_What you need to do:_ Among the lines listed below, count those that include the string "responce", and state only the count.
──────────────────────────────
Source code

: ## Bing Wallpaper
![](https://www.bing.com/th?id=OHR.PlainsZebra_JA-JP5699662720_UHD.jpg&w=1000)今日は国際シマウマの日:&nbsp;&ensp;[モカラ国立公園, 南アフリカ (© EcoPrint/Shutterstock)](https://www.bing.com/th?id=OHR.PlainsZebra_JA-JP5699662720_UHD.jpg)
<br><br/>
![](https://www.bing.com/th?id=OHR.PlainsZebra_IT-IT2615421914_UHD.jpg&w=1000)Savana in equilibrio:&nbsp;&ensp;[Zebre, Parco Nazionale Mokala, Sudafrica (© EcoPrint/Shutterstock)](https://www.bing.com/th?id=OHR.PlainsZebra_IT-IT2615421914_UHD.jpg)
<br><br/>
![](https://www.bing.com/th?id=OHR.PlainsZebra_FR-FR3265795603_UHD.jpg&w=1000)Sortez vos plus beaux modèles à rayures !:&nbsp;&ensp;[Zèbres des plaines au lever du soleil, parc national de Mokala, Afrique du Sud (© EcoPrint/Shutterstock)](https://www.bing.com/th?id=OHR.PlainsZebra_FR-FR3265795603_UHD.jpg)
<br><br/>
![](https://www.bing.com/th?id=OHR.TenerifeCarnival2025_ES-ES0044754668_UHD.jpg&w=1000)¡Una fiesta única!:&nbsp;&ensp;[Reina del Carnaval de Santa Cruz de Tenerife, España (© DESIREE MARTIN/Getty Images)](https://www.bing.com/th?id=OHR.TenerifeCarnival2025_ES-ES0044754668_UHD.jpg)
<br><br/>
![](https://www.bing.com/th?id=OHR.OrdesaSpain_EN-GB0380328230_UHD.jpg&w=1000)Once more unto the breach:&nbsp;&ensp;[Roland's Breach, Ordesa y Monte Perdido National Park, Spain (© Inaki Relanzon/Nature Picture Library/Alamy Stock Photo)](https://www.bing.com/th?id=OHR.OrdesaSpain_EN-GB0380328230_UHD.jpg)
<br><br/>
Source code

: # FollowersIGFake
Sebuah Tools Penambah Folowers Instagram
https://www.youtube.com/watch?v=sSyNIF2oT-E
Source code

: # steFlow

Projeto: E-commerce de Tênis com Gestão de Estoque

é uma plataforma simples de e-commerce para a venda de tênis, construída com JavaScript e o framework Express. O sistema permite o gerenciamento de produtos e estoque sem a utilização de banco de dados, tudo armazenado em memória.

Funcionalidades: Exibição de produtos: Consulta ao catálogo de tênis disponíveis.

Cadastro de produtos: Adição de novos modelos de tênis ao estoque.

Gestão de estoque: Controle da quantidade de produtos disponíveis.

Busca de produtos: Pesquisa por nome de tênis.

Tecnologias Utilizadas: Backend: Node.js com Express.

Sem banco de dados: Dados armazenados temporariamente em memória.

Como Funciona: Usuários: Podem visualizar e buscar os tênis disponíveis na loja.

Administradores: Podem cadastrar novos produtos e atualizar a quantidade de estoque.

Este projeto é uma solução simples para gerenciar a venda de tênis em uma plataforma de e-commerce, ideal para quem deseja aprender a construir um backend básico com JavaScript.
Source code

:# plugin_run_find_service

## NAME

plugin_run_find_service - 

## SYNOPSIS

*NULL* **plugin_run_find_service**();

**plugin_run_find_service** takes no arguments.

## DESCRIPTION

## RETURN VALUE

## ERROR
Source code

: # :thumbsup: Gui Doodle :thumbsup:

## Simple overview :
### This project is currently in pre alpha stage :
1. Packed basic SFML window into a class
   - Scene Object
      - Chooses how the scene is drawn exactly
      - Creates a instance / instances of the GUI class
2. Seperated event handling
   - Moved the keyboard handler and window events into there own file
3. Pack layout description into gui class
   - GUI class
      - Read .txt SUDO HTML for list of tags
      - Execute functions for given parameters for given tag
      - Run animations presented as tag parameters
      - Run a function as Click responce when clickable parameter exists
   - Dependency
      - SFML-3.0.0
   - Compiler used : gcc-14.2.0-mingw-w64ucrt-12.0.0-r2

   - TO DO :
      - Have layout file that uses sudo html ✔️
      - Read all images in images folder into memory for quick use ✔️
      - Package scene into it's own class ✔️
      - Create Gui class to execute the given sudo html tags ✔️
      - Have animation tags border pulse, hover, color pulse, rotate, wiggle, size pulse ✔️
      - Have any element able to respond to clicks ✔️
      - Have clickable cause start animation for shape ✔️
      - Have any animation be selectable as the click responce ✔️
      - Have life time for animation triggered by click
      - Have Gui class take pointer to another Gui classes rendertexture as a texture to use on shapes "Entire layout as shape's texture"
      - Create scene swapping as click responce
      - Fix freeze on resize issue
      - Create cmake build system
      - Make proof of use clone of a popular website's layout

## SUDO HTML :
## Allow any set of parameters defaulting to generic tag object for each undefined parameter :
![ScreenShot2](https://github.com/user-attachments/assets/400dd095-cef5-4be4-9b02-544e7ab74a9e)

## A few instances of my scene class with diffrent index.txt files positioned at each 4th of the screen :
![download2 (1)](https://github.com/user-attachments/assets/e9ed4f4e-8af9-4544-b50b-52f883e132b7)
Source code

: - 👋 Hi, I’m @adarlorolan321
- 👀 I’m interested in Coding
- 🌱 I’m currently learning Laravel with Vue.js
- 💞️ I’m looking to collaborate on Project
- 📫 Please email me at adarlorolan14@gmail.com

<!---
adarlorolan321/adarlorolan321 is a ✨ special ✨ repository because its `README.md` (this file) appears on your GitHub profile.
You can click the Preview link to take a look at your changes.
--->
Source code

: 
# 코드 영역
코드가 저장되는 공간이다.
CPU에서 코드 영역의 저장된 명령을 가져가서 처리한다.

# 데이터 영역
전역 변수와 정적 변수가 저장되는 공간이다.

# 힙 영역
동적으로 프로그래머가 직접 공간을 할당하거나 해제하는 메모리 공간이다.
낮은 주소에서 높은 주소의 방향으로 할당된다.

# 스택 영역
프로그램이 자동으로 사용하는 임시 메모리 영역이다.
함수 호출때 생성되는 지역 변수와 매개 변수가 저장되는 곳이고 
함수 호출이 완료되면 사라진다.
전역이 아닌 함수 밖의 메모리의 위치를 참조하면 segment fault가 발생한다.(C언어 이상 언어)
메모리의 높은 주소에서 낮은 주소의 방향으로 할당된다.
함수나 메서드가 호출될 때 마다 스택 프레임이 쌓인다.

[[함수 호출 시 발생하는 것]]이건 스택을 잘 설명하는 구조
──────────────────────────────
_Response below:_ 3